Member of the National Assembly
- In office 3 July 2001 – 29 September 2006

Personal details
- Born: Zamiwonga James Kati 4 January 1924 Luheweni, Ngcobo Cape Province, Union of South Africa
- Died: 29 September 2006 (aged 82)
- Party: African National Congress
- Nickname: Castro

= James Kati =

South African politician (1924–2006)

Zamiwonga James Kati (4 January 1924 – 29 September 2006) was a South African politician and anti-apartheid activist who represented the African National Congress (ANC) in the National Assembly until his death in 2006. He joined the ANC in 1949 and was a member of the Umkhonto we Sizwe underground in the Transkei.

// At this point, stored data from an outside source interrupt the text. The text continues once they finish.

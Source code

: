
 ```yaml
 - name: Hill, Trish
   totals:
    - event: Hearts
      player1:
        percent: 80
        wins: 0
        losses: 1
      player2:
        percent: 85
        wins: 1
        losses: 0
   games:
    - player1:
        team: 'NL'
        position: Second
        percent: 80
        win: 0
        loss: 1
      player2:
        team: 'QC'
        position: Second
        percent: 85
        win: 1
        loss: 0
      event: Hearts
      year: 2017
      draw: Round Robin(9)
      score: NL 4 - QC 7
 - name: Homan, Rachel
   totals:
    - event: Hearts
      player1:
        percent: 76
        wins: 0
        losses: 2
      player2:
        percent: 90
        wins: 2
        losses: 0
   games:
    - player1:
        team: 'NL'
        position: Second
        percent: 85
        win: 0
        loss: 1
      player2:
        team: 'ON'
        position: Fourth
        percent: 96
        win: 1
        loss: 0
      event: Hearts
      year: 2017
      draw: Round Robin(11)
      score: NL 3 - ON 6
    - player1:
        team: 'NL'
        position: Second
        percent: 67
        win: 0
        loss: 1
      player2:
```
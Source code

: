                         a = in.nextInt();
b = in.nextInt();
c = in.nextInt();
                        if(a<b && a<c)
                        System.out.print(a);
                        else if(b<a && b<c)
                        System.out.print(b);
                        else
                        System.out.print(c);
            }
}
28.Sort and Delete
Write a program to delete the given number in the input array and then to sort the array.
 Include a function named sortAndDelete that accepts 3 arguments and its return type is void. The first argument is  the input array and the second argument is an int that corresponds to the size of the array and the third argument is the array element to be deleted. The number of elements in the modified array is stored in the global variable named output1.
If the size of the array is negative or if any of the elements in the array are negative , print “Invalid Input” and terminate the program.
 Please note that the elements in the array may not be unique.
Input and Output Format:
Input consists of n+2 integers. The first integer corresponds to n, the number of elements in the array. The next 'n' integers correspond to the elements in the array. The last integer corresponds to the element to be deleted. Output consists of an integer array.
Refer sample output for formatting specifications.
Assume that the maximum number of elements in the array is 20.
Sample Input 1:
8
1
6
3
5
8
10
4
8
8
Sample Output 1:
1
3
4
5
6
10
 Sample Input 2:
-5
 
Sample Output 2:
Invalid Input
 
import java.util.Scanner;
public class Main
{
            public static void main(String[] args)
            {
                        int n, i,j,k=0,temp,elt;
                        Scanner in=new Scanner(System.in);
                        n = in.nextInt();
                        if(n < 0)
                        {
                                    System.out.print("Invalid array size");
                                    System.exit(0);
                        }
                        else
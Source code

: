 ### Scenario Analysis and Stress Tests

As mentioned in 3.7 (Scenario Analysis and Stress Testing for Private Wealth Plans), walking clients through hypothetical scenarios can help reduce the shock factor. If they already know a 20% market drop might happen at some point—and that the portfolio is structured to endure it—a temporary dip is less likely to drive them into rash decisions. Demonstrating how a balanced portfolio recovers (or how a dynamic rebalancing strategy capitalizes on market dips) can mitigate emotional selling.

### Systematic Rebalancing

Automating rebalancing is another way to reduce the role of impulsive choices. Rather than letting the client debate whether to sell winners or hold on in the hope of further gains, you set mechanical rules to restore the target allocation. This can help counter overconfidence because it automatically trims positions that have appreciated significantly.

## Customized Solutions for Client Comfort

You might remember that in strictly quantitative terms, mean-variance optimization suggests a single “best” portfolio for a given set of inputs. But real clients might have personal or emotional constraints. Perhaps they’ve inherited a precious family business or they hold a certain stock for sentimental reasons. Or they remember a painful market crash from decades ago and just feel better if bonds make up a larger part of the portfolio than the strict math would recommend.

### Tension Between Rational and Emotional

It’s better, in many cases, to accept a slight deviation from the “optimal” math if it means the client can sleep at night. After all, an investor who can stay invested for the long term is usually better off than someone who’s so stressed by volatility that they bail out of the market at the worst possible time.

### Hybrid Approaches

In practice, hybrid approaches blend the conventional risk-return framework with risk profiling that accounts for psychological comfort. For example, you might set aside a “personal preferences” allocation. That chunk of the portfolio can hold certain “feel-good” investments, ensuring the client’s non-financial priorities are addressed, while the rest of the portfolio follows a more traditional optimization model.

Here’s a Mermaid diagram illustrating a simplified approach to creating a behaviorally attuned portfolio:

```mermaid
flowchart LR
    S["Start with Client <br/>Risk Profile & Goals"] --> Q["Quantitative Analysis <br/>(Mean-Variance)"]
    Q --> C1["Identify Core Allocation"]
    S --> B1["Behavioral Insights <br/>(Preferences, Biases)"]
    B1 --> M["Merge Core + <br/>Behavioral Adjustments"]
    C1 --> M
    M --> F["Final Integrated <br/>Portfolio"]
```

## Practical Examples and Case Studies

== Early life and activism ==
Kati was born on 4 January 1924 in Luheweni, a village in Ngcobo in the former Cape Province. He joined the ANC in Cape Town in 1949 and was first arrested in 1952 during the Defiance Campaign. After the ANC was banned by the apartheid government in 1960, he became a leading member of its underground in the region that became the Transkei bantustan. He also joined the ANC's armed wing, Umkhonto we Sizwe, where he was known by the nom de guerre Castro.

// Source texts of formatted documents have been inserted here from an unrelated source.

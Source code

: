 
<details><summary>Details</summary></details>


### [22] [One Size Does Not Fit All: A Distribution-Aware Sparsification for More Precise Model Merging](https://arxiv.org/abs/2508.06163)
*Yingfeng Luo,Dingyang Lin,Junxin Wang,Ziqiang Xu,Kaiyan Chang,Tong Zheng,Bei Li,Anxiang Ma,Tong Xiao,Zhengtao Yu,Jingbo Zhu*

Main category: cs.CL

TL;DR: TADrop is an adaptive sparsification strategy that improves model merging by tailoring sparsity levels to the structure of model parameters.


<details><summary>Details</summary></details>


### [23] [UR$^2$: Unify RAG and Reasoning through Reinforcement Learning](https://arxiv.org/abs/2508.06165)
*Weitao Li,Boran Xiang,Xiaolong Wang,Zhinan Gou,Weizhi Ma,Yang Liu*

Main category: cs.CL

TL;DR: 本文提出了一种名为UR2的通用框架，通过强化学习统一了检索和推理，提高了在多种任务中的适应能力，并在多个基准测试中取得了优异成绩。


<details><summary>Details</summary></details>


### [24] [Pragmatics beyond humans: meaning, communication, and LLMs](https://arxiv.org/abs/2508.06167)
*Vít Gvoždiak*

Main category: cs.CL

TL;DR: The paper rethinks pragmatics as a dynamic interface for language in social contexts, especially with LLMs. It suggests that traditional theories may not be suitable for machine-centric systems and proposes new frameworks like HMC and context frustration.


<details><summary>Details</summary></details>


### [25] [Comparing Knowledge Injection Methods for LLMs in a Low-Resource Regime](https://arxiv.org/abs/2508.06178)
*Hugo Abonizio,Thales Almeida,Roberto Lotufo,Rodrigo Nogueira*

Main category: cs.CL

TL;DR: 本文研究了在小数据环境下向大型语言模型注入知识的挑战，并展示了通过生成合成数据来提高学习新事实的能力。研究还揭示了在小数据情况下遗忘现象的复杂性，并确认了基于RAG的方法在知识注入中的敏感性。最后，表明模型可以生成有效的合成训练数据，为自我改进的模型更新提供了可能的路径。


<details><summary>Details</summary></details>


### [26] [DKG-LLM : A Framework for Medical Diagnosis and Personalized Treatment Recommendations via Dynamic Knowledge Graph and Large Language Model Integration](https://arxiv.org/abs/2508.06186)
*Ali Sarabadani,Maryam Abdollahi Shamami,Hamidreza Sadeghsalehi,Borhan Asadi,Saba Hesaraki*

He was detained for his political activities on several occasions and was imprisoned on Robben Island between September 1964 and July 1971. He served another six-year prison sentence in the 1980s. After the democratic transition, he testified to the Truth and Reconciliation Commission that he had been severely tortured while in detention.

== Legislative career ==
Kati was not initially elected to Parliament in South Africa's first post-apartheid elections in 1994, but he joined the National Assembly during the legislative term that followed, filling a casual vacancy in the ANC's caucus. He was not immediately re-elected in the next general election in 1999 but returned on 3 July 2001, filling the casual vacancy that had arisen when Smangaliso Mkhatshwa was elected Mayor of Tshwane in 2000. Kati was re-elected in 2004, representing the Eastern Cape constituency, and at the time of his death, aged 82, he was the oldest serving Member of Parliament.

== Personal life and death ==
Kati's wife died during apartheid while he was imprisoned. He was hospitalised in Umtata in 2006 and died on 29 September. ANC deputy president Jacob Zuma spoke at his funeral.